SON OF THE SOIL: Golden Guitar winner Tom Curtain. Photo: Stephanie Coombes
SON OF THE SOIL: Golden Guitar winner Tom Curtain. Photo: Stephanie Coombes

Music, horses and working dogs

HORSE and working dog demonstrations will combine with music from a renowned country artist when Monto hosts a unique performance on Sunday.

Golden Guitar winner Tom Curtain will bring his We’re Still Here tour to Monto Showgrounds as part of a 40-date tour which will cover more than 40,000km.

The show will comprise an hour-long demonstration with animals from the Katherine Outback Experience, followed by performances from Curtain and support act Chris Matthews.

We’re Still Here debuted as the top Australian country album on iTunes when it was released on November 15.

Curtain said the album’s title track was inspired by a previous tour through central Queensland.

“Everything was in drought,” he said.

“It was terrible. And then, weeks later coming back through, it was heartbreaking to see how the floods had decimated the land, the animals and affected the communities.

“I was very passionate about it and felt I had to get the message out there – these farmers and communities are facing all these hardships including droughts, floods and fires, and it is so soul-destroying, but they are supporting each other and bouncing back, one foot in front of the other.”

Golden Guitar winner Tom Curtain.
Golden Guitar winner Tom Curtain.

We’re Still Here sees the artist mixing deeper tracks and story songs with rocking numbers that will have fans taking to the dance floor, but the theme of celebrating Australia and our unique way of life flows throughout.

“Overall, I wanted to bring a smile to people listening to certain songs and inspire people out there battling to hold on and speak up in times of hardship,” Curtain said.

“I love storytelling and there’s a few good yarns in there as well.”

In addition to being entertaining, Curtain’s shows are also educational in training horses and

dogs for working life on the land.
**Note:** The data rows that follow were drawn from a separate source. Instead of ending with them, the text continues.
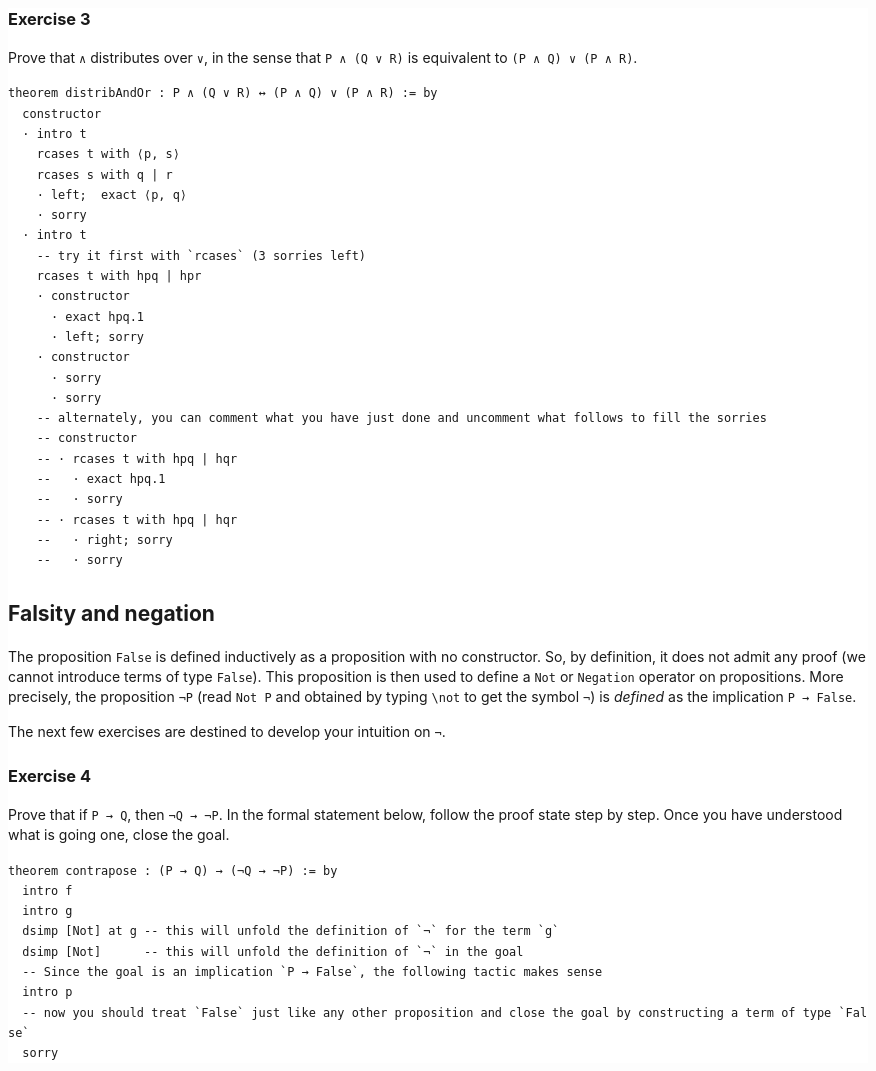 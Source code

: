 ### Exercise 3

Prove that `∧` distributes over `∨`, in the sense that `P ∧ (Q ∨ R)` is equivalent to `(P ∧ Q) ∨ (P ∧ R)`.

```lean
theorem distribAndOr : P ∧ (Q ∨ R) ↔ (P ∧ Q) ∨ (P ∧ R) := by
  constructor
  · intro t
    rcases t with ⟨p, s⟩
    rcases s with q | r
    · left;  exact ⟨p, q⟩
    · sorry
  · intro t
    -- try it first with `rcases` (3 sorries left)
    rcases t with hpq | hpr
    · constructor
      · exact hpq.1
      · left; sorry
    · constructor
      · sorry
      · sorry
    -- alternately, you can comment what you have just done and uncomment what follows to fill the sorries
    -- constructor
    -- · rcases t with hpq | hqr
    --   · exact hpq.1
    --   · sorry
    -- · rcases t with hpq | hqr
    --   · right; sorry
    --   · sorry
```

## Falsity and negation

The proposition `False` is defined inductively as a proposition with no constructor. So, by definition, it does not admit any proof (we cannot introduce terms of type `False`). This proposition is then used to define a `Not` or `Negation` operator on propositions. More precisely, the proposition `¬P` (read `Not P` and obtained by typing `\not` to get the symbol `¬`) is *defined* as the implication `P → False`.

The next few exercises are destined to develop your intuition on `¬`.

### Exercise 4

Prove that if `P → Q`, then `¬Q → ¬P`. In the formal statement below, follow the proof state step by step. Once you have understood what is going one, close the goal.

```lean
theorem contrapose : (P → Q) → (¬Q → ¬P) := by
  intro f
  intro g
  dsimp [Not] at g -- this will unfold the definition of `¬` for the term `g`
  dsimp [Not]      -- this will unfold the definition of `¬` in the goal
  -- Since the goal is an implication `P → False`, the following tactic makes sense
  intro p
  -- now you should treat `False` just like any other proposition and close the goal by constructing a term of type `False`
  sorry
```
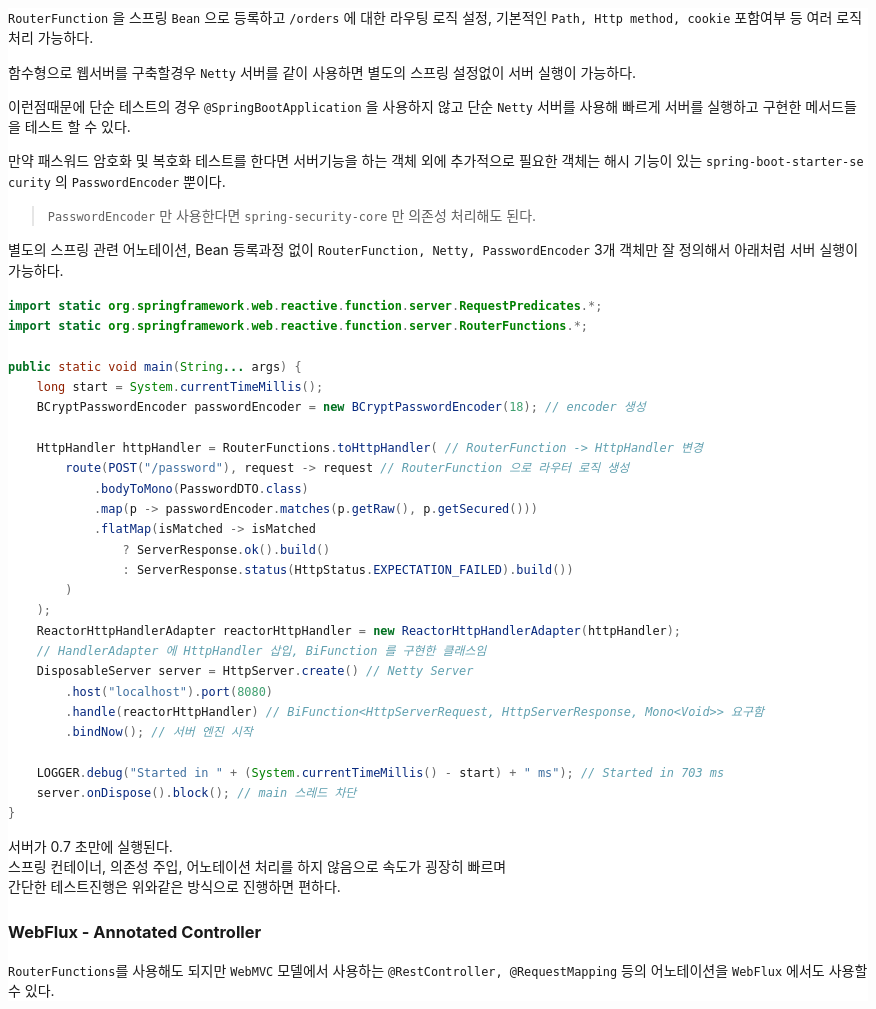 `RouterFunction` 을 스프링 `Bean` 으로 등록하고 `/orders` 에 대한 라우팅 로직 설정, 기본적인 `Path, Http method, cookie` 포함여부 등 여러 로직처리 가능하다.  

함수형으로 웹서버를 구축할경우 `Netty` 서버를 같이 사용하면 별도의 스프링 설정없이 서버 실행이 가능하다.  

이런점때문에 단순 테스트의 경우 `@SpringBootApplication` 을 사용하지 않고 단순 `Netty` 서버를 사용해 빠르게 서버를 실행하고 구현한 메서드들을 테스트 할 수 있다.  

만약 패스워드 암호화 및 복호화 테스트를 한다면 서버기능을 하는 객체 외에 추가적으로 필요한 객체는 해시 기능이 있는 `spring-boot-starter-security` 의 `PasswordEncoder` 뿐이다.  
> `PasswordEncoder` 만 사용한다면 `spring-security-core` 만 의존성 처리해도 된다.  

별도의 스프링 관련 어노테이션, Bean 등록과정 없이 `RouterFunction, Netty, PasswordEncoder` 3개 객체만 잘 정의해서 아래처럼 서버 실행이 가능하다.  

```java
import static org.springframework.web.reactive.function.server.RequestPredicates.*;
import static org.springframework.web.reactive.function.server.RouterFunctions.*;

public static void main(String... args) {
    long start = System.currentTimeMillis();
    BCryptPasswordEncoder passwordEncoder = new BCryptPasswordEncoder(18); // encoder 생성

    HttpHandler httpHandler = RouterFunctions.toHttpHandler( // RouterFunction -> HttpHandler 변경
        route(POST("/password"), request -> request // RouterFunction 으로 라우터 로직 생성 
            .bodyToMono(PasswordDTO.class)
            .map(p -> passwordEncoder.matches(p.getRaw(), p.getSecured()))
            .flatMap(isMatched -> isMatched
                ? ServerResponse.ok().build()
                : ServerResponse.status(HttpStatus.EXPECTATION_FAILED).build())
        )
    );
    ReactorHttpHandlerAdapter reactorHttpHandler = new ReactorHttpHandlerAdapter(httpHandler); 
    // HandlerAdapter 에 HttpHandler 삽입, BiFunction 를 구현한 클래스임  
    DisposableServer server = HttpServer.create() // Netty Server
        .host("localhost").port(8080)
        .handle(reactorHttpHandler) // BiFunction<HttpServerRequest, HttpServerResponse, Mono<Void>> 요구함
        .bindNow(); // 서버 엔진 시작  
        
    LOGGER.debug("Started in " + (System.currentTimeMillis() - start) + " ms"); // Started in 703 ms
    server.onDispose().block(); // main 스레드 차단  
}
```

서버가 0.7 초만에 실행된다.  
스프링 컨테이너, 의존성 주입, 어노테이션 처리를 하지 않음으로 속도가 굉장히 빠르며  
간단한 테스트진행은 위와같은 방식으로 진행하면 편하다.  

### WebFlux - Annotated Controller

`RouterFunctions`를 사용해도 되지만 `WebMVC` 모델에서 사용하는 `@RestController, @RequestMapping` 등의 어노테이션을 `WebFlux` 에서도 사용할 수 있다.  
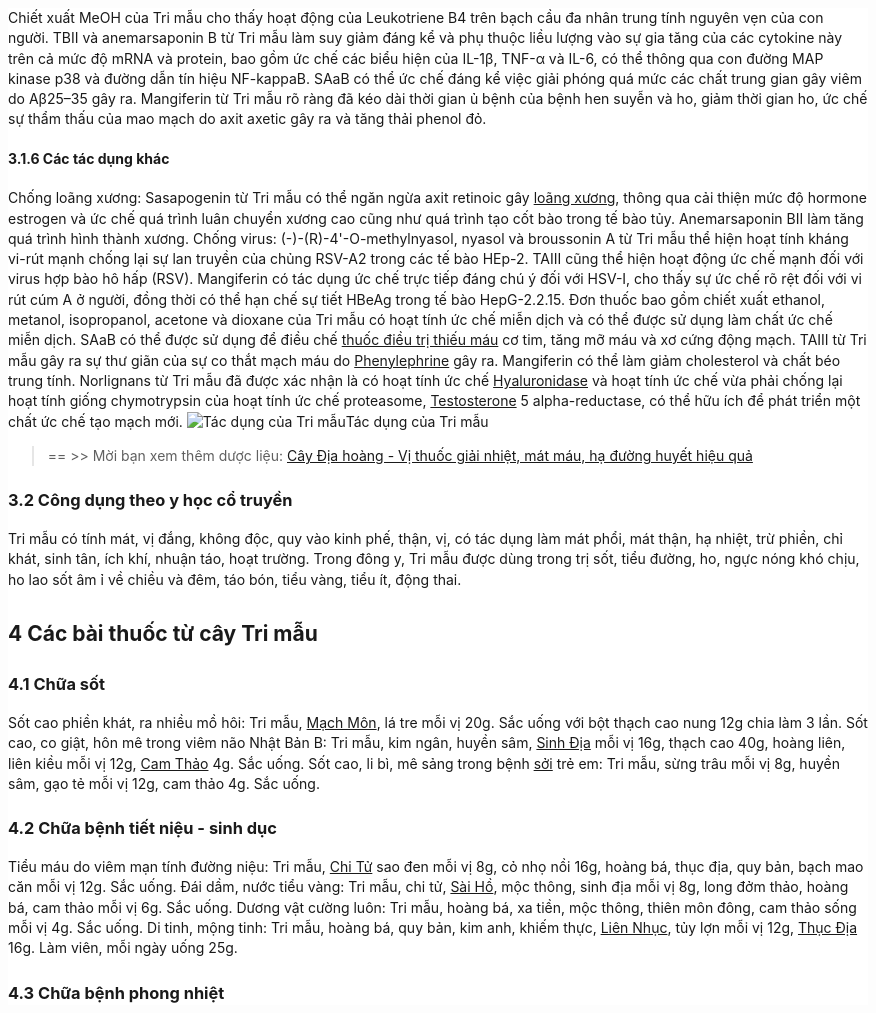 Chiết xuất MeOH của Tri mẫu cho thấy hoạt động của Leukotriene B4 trên bạch cầu đa nhân trung tính nguyên vẹn của con người. TBII và anemarsaponin B từ Tri mẫu làm suy giảm đáng kể và phụ thuộc liều lượng vào sự gia tăng của các cytokine này trên cả mức độ mRNA và protein, bao gồm ức chế các biểu hiện của IL-1β, TNF-α và IL-6, có thể thông qua con đường MAP kinase p38 và đường dẫn tín hiệu NF-kappaB. SAaB có thể ức chế đáng kể việc giải phóng quá mức các chất trung gian gây viêm do Aβ25–35 gây ra. Mangiferin từ Tri mẫu rõ ràng đã kéo dài thời gian ủ bệnh của bệnh hen suyễn và ho, giảm thời gian ho, ức chế sự thẩm thấu của mao mạch do axit axetic gây ra và tăng thải phenol đỏ.
#### 3.1.6 Các tác dụng khác
Chống loãng xương: Sasapogenin từ Tri mẫu có thể ngăn ngừa axit retinoic gây [loãng xương](https://trungtamthuoc.com/bai-viet/trieu-chung-va-nguyen-nhan-gay-benh-loang-xuong "loãng xương"), thông qua cải thiện mức độ hormone estrogen và ức chế quá trình luân chuyển xương cao cũng như quá trình tạo cốt bào trong tế bào tủy. Anemarsaponin BII làm tăng quá trình hình thành xương.
Chống virus: (-)-(R)-4'-O-methylnyasol, nyasol và broussonin A từ Tri mẫu thể hiện hoạt tính kháng vi-rút mạnh chống lại sự lan truyền của chủng RSV-A2 trong các tế bào HEp-2. TAIII cũng thể hiện hoạt động ức chế mạnh đối với virus hợp bào hô hấp (RSV). Mangiferin có tác dụng ức chế trực tiếp đáng chú ý đối với HSV-I, cho thấy sự ức chế rõ rệt đối với vi rút cúm A ở người, đồng thời có thể hạn chế sự tiết HBeAg trong tế bào HepG-2.2.15.
Đơn thuốc bao gồm chiết xuất ethanol, metanol, isopropanol, acetone và dioxane của Tri mẫu có hoạt tính ức chế miễn dịch và có thể được sử dụng làm chất ức chế miễn dịch. SAaB có thể được sử dụng để điều chế [thuốc điều trị thiếu máu](https://trungtamthuoc.com/bai-viet/dai-cuong-ve-thieu-mau-va-duoc-ly-thuoc-dieu-tri-thieu-mau "thuốc điều trị thiếu máu") cơ tim, tăng mỡ máu và xơ cứng động mạch. TAIII từ Tri mẫu gây ra sự thư giãn của sự co thắt mạch máu do [Phenylephrine](https://trungtamthuoc.com/hoat-chat/phenylephrine "Phenylephrine") gây ra. Mangiferin có thể làm giảm cholesterol và chất béo trung tính. Norlignans từ Tri mẫu đã được xác nhận là có hoạt tính ức chế [Hyaluronidase](https://trungtamthuoc.com/hoat-chat/hyaluronidase "Hyaluronidase") và hoạt tính ức chế vừa phải chống lại hoạt tính giống chymotrypsin của hoạt tính ức chế proteasome, [Testosterone](https://trungtamthuoc.com/hoat-chat/testosterone "Testosterone") 5 alpha-reductase, có thể hữu ích để phát triển một chất ức chế tạo mạch mới.
![Tác dụng của Tri mẫu](https://trungtamthuoc.com/images/item/tri-mau-4.jpg)Tác dụng của Tri mẫu
> == >> Mời bạn xem thêm dược liệu: [Cây Địa hoàng - Vị thuốc giải nhiệt, mát máu, hạ đường huyết hiệu quả](https://trungtamthuoc.com/duoc-lieu/dia-hoang)
### 3.2 Công dụng theo y học cổ truyền
Tri mẫu có tính mát, vị đắng, không độc, quy vào kinh phế, thận, vị, có tác dụng làm mát phổi, mát thận, hạ nhiệt, trừ phiền, chỉ khát, sinh tân, ích khí, nhuận táo, hoạt trường.
Trong đông y, Tri mẫu được dùng trong trị sốt, tiểu đường, ho, ngực nóng khó chịu, ho lao sốt âm ỉ về chiều và đêm, táo bón, tiểu vàng, tiểu ít, động thai.
##  4 Các bài thuốc từ cây Tri mẫu
### 4.1 Chữa sốt
Sốt cao phiền khát, ra nhiều mồ hôi: Tri mẫu, [Mạch Môn](https://trungtamthuoc.com/duoc-lieu/mach-mon "Mạch Môn"), lá tre mỗi vị 20g. Sắc uống với bột thạch cao nung 12g chia làm 3 lần.
Sốt cao, co giật, hôn mê trong viêm não Nhật Bản B: Tri mẫu, kim ngân, huyền sâm, [Sinh Địa](https://trungtamthuoc.com/hoat-chat/sinh-dia "Sinh Địa") mỗi vị 16g, thạch cao 40g, hoàng liên, liên kiều mỗi vị 12g, [Cam Thảo](https://trungtamthuoc.com/duoc-lieu/cam-thao-32 "Cam Thảo") 4g. Sắc uống.
Sốt cao, li bì, mê sảng trong bệnh [sởi](https://trungtamthuoc.com/bai-viet/benh-soi "sởi") trẻ em: Tri mẫu, sừng trâu mỗi vị 8g, huyền sâm, gạo tẻ mỗi vị 12g, cam thảo 4g. Sắc uống.
### 4.2 Chữa bệnh tiết niệu - sinh dục
Tiểu máu do viêm mạn tính đường niệu: Tri mẫu, [Chi Tử](https://trungtamthuoc.com/hoat-chat/chi-tu "Chi Tử") sao đen mỗi vị 8g, cỏ nhọ nồi 16g, hoàng bá, thục địa, quy bản, bạch mao căn mỗi vị 12g. Sắc uống.
Đái dầm, nước tiểu vàng: Tri mẫu, chi tử, [Sài Hồ](https://trungtamthuoc.com/hoat-chat/sai-ho "Sài Hồ"), mộc thông, sinh địa mỗi vị 8g, long đởm thảo, hoàng bá, cam thảo mỗi vị 6g. Sắc uống.
Dương vật cường luôn: Tri mẫu, hoàng bá, xa tiền, mộc thông, thiên môn đông, cam thảo sống mỗi vị 4g. Sắc uống.
Di tinh, mộng tinh: Tri mẫu, hoàng bá, quy bản, kim anh, khiếm thực, [Liên Nhục](https://trungtamthuoc.com/duoc-lieu/lien-nhuc "Liên Nhục"), tủy lợn mỗi vị 12g, [Thục Địa](https://trungtamthuoc.com/hoat-chat/thuc-dia "Thục Địa") 16g. Làm viên, mỗi ngày uống 25g.
### 4.3 Chữa bệnh phong nhiệt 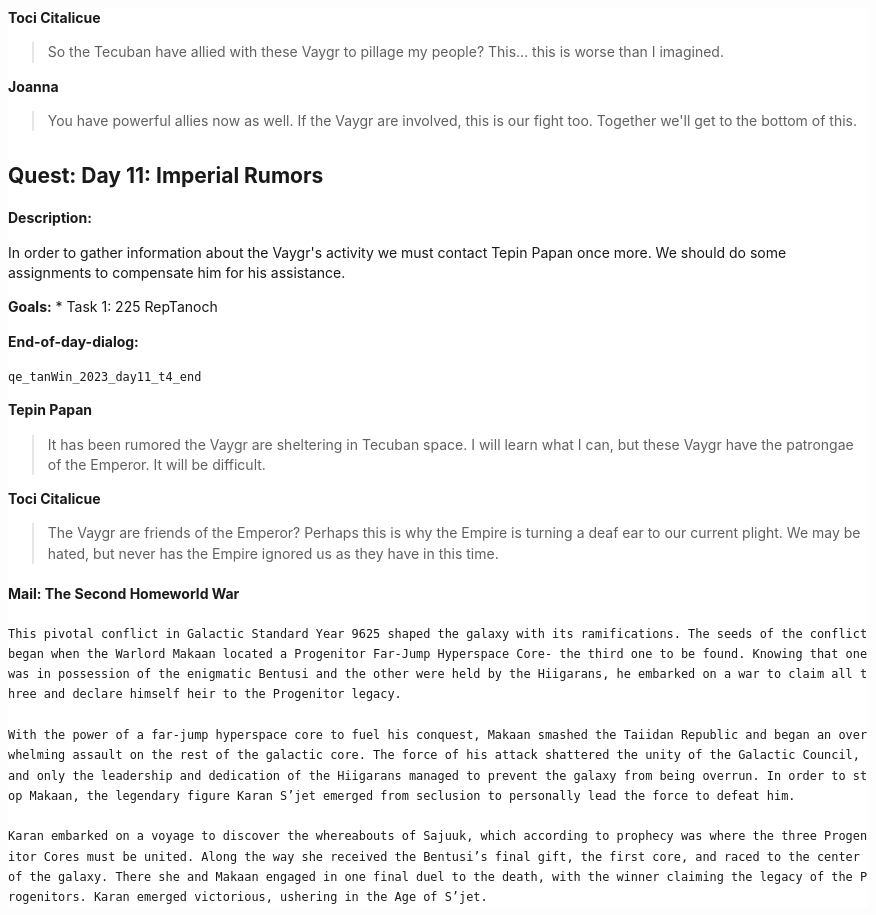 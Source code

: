 **Toci Citalicue**
> So the Tecuban have allied with these Vaygr to pillage my people? This... this is worse than I imagined.

**Joanna**
> You have powerful allies now as well. If the Vaygr are involved, this is our fight too. Together we'll get to the bottom of this.



## Quest: Day 11: Imperial Rumors

**Description:**

In order to gather information about the Vaygr's activity we must contact Tepin Papan once more. We should do some assignments to compensate him for his assistance.

**Goals:**
	* Task 1: 225 RepTanoch


**End-of-day-dialog:**


`qe_tanWin_2023_day11_t4_end`

**Tepin Papan**
> It has been rumored the Vaygr are sheltering in Tecuban space. I will learn what I can, but these Vaygr have the patrongae of the Emperor. It will be difficult.

**Toci Citalicue**
> The Vaygr are friends of the Emperor? Perhaps this is why the Empire is turning a deaf ear to our current plight. We may be hated, but never has the Empire ignored us as they have in this time.





#### Mail: The Second Homeworld War

```
This pivotal conflict in Galactic Standard Year 9625 shaped the galaxy with its ramifications. The seeds of the conflict began when the Warlord Makaan located a Progenitor Far-Jump Hyperspace Core- the third one to be found. Knowing that one was in possession of the enigmatic Bentusi and the other were held by the Hiigarans, he embarked on a war to claim all three and declare himself heir to the Progenitor legacy.

With the power of a far-jump hyperspace core to fuel his conquest, Makaan smashed the Taiidan Republic and began an overwhelming assault on the rest of the galactic core. The force of his attack shattered the unity of the Galactic Council, and only the leadership and dedication of the Hiigarans managed to prevent the galaxy from being overrun. In order to stop Makaan, the legendary figure Karan S’jet emerged from seclusion to personally lead the force to defeat him.

Karan embarked on a voyage to discover the whereabouts of Sajuuk, which according to prophecy was where the three Progenitor Cores must be united. Along the way she received the Bentusi’s final gift, the first core, and raced to the center of the galaxy. There she and Makaan engaged in one final duel to the death, with the winner claiming the legacy of the Progenitors. Karan emerged victorious, ushering in the Age of S’jet.
```
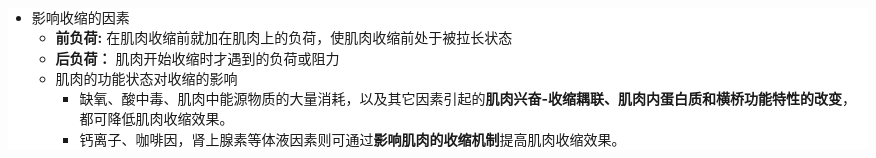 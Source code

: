 * 影响收缩的因素
  * **前负荷:** 在肌肉收缩前就加在肌肉上的负荷，使肌肉收缩前处于被拉长状态
  * **后负荷：** 肌肉开始收缩时才遇到的负荷或阻力
  * 肌肉的功能状态对收缩的影响
    * 缺氧、酸中毒、肌肉中能源物质的大量消耗，以及其它因素引起的**肌肉兴奋-收缩耦联、肌肉内蛋白质和横桥功能特性的改变**，都可降低肌肉收缩效果。
    * 钙离子、咖啡因，肾上腺素等体液因素则可通过**影响肌肉的收缩机制**提高肌肉收缩效果。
Being a show for all ages, it is a great opportunity for

communities to get together.

“People love the interaction with the animals and feel like they get extra value from the

training tips we share,” he said.

“It’s a very hands-on experience for the kids but also an important opportunity to bring the

community together and check in on one another.”

During the tour, Curtain will also take the time to visit schools on behalf of the anti-bullying charity Dolly’s Dream, named after 14-year-old “Dolly” Everett, who committed suicide after being the victim of cyber-bullying.

“I think the message really is getting out,” he said.

“We’ve met a lot of parents who have lost kids from bullying and suicide and they’ve come

up and hugged us after the shows and broken down.

“I never thought writing a song would have that impact, but a lot of teenage kids have also come up to me to say thanks and that it has inspired them and to help other kids out, it’s pretty amazing.”